STEEL mills in China may have taken a wrong turn by adding millions of tons of new high-end capacity just as the country’s car sector, a key steel consumer, undergoes its first contraction in decades, cutting metal demand.

Hot-rolled coil (HRC), steel that is heat processed into metal sheets used for car bodies and household appliances, was a steady profit driver for mills but orders are now slowing down, two major steel mills and several traders said.

Sliding demand for hot-rolled coil is a further barometer of China’s lagging industrial sector which is struggling with lower profits amid a trade war with the United States.

The slowdown, occurring as overall steel profit margins have dropped 60 percent in the past three months, threatens to push China’s entire embattled steel sector further into debt, forcing mills to cut costs and leaving them unable to upgrade products and processes, said analysts and mill executives.

“We may have to lay off 10 percent of our workers this year,” said a manager at a medium-sized steel mill in Hebei, China’s biggest steelmaking province, with 10,000 staff.

HRC accounts for about half of China’s total steel output, up from roughly one third in the early 2000s, after mills upgraded product lines to comply with the government’s goal of expanding the higher value products made by its heavy industry.

Profit margins for HRC shot to more than 1,100 yuan (US$164.37) per ton in 2018 as benchmark futures prices pushed beyond 4,000 yuan a ton to record highs.

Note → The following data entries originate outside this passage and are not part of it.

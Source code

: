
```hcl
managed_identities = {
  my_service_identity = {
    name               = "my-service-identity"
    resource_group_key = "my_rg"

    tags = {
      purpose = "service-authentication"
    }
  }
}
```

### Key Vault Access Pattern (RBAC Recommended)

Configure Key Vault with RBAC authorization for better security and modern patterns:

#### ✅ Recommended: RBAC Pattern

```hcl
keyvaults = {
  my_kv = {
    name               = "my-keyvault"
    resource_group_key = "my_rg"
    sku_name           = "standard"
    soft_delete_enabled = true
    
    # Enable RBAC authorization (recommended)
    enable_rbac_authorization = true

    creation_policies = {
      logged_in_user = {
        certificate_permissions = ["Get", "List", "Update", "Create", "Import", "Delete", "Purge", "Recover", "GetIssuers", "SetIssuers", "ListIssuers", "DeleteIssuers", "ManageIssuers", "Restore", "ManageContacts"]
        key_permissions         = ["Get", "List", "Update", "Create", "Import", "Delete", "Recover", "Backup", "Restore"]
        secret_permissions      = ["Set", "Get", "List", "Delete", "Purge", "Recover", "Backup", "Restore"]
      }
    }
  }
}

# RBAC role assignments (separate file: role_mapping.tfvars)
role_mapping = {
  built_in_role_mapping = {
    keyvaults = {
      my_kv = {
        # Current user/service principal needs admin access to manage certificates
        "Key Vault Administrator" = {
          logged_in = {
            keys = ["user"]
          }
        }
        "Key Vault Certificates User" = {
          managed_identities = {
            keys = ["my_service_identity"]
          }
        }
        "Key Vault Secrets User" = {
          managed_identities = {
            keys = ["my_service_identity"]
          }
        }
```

That prompted mills to expand their capacity even further, and 20 million tons per year of new HRC lines are set to start up this year.

But that expansion now looks out of synch with China’s sputtering economic engine. Annual automobile sales in China for 2018 contracted for the first time in more than 20 years. The sector uses almost 30 percent of the country’s hot-rolled coil and products derived from it.

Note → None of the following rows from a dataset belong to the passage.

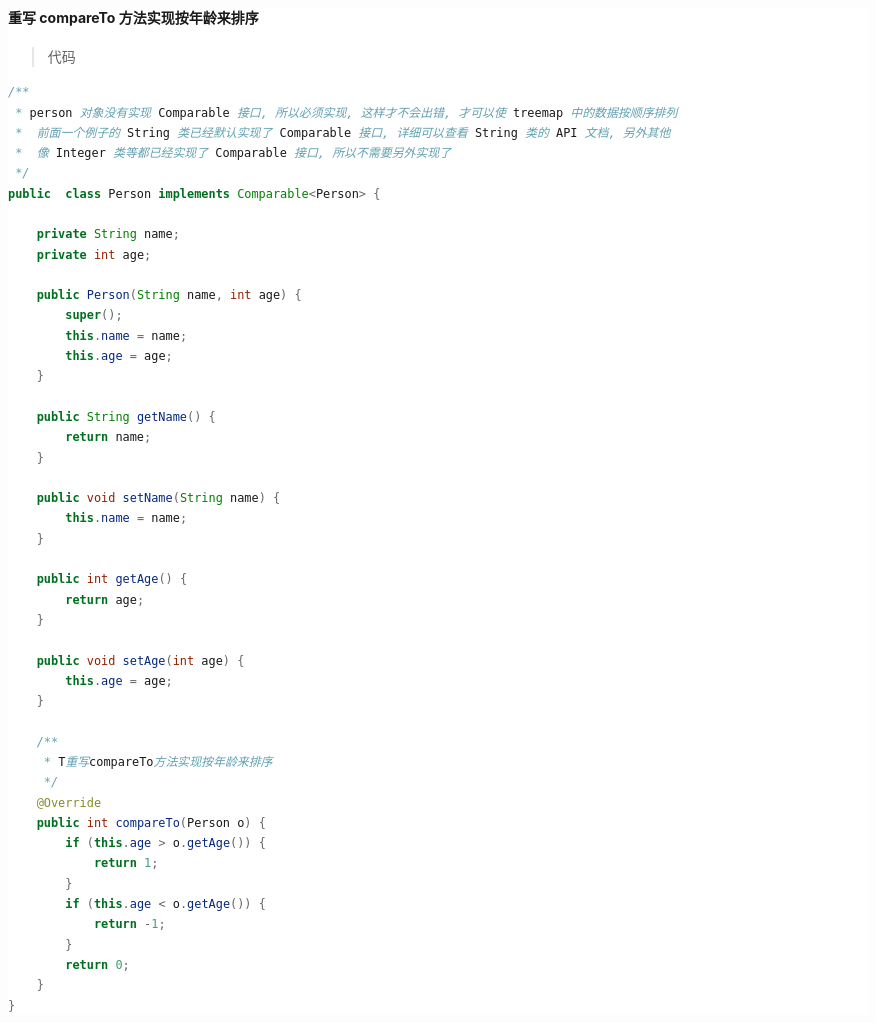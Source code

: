 

#### 重写 compareTo 方法实现按年龄来排序

>   代码

```java
/** 
 * person 对象没有实现 Comparable 接口, 所以必须实现, 这样才不会出错, 才可以使 treemap 中的数据按顺序排列
 *  前面一个例子的 String 类已经默认实现了 Comparable 接口, 详细可以查看 String 类的 API 文档, 另外其他
 *  像 Integer 类等都已经实现了 Comparable 接口, 所以不需要另外实现了
 */
public  class Person implements Comparable<Person> {
    
    private String name;
    private int age;

    public Person(String name, int age) {
        super();
        this.name = name;
        this.age = age;
    }

    public String getName() {
        return name;
    }

    public void setName(String name) {
        this.name = name;
    }

    public int getAge() {
        return age;
    }

    public void setAge(int age) {
        this.age = age;
    }

    /**
     * T重写compareTo方法实现按年龄来排序
     */
    @Override
    public int compareTo(Person o) {
        if (this.age > o.getAge()) {
            return 1;
        }
        if (this.age < o.getAge()) {
            return -1;
        }
        return 0;
    }
}

```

HRC futures fell about 25 percent after reaching a record in August 2018 to about 3,000 yuan per ton, pushing margins into the red for the first time since 2015.

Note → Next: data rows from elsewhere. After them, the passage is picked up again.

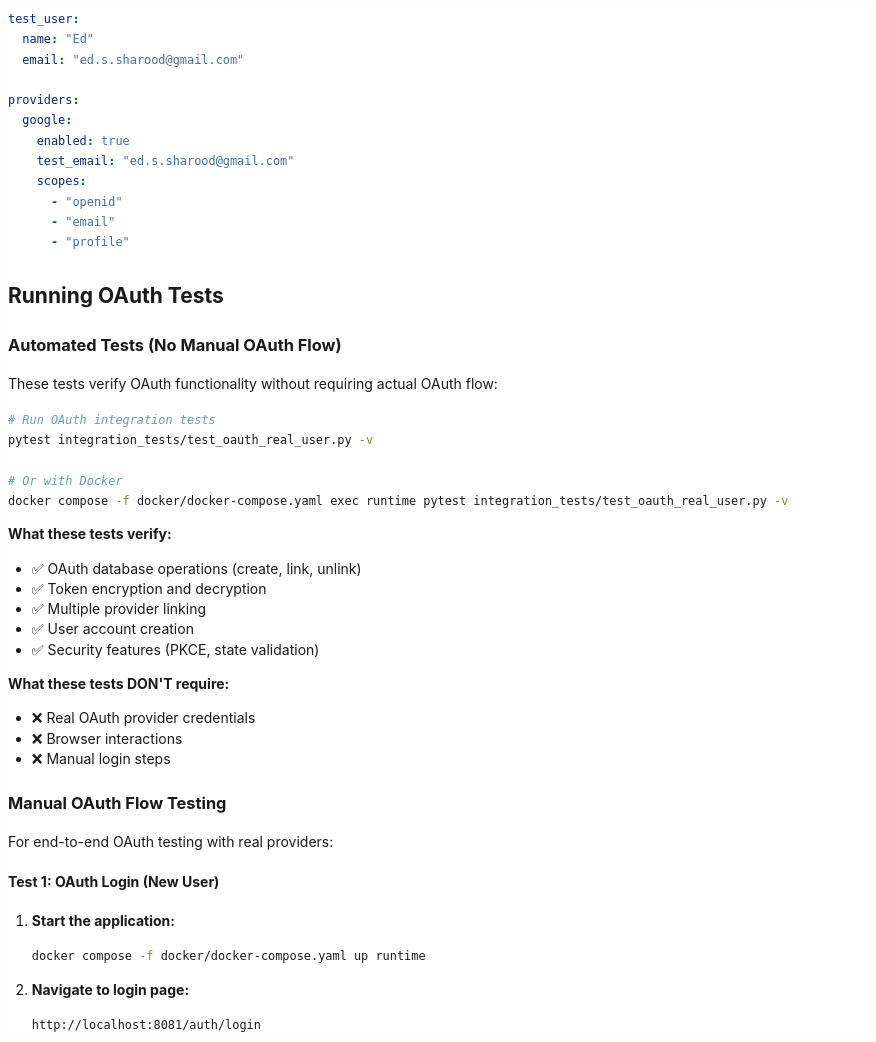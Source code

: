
 ```yaml
test_user:
  name: "Ed"
  email: "ed.s.sharood@gmail.com"

providers:
  google:
    enabled: true
    test_email: "ed.s.sharood@gmail.com"
    scopes:
      - "openid"
      - "email"
      - "profile"
```

## Running OAuth Tests

### Automated Tests (No Manual OAuth Flow)

These tests verify OAuth functionality without requiring actual OAuth flow:

```bash
# Run OAuth integration tests
pytest integration_tests/test_oauth_real_user.py -v

# Or with Docker
docker compose -f docker/docker-compose.yaml exec runtime pytest integration_tests/test_oauth_real_user.py -v
```

**What these tests verify:**
- ✅ OAuth database operations (create, link, unlink)
- ✅ Token encryption and decryption
- ✅ Multiple provider linking
- ✅ User account creation
- ✅ Security features (PKCE, state validation)

**What these tests DON'T require:**
- ❌ Real OAuth provider credentials
- ❌ Browser interactions
- ❌ Manual login steps

### Manual OAuth Flow Testing

For end-to-end OAuth testing with real providers:

#### Test 1: OAuth Login (New User)

1. **Start the application:**
   ```bash
   docker compose -f docker/docker-compose.yaml up runtime
   ```

2. **Navigate to login page:**
   ```
   http://localhost:8081/auth/login
   ```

“The hot-rolled coil market will see oversupply this year. On the one hand mills are expanding their output, meanwhile demand for HRC is weakening,” said Li Xinchuang, president of the China Metallurgical Industry Planning and Research Institute, a government think tank. “Lots of manufacturing plants who actually use HRC have moved outside China.”

With the additional hot-rolled coil capacity, higher raw material costs and flat demand, profit margins for the HRC sector as a percentage of earnings before interest, taxes and depreciation (EBITDA) are set to slump to 6 percent this year, down from an EBITDA margin of 15 percent in 2018, said Kevin Bai, an analyst at CRU in Beijing.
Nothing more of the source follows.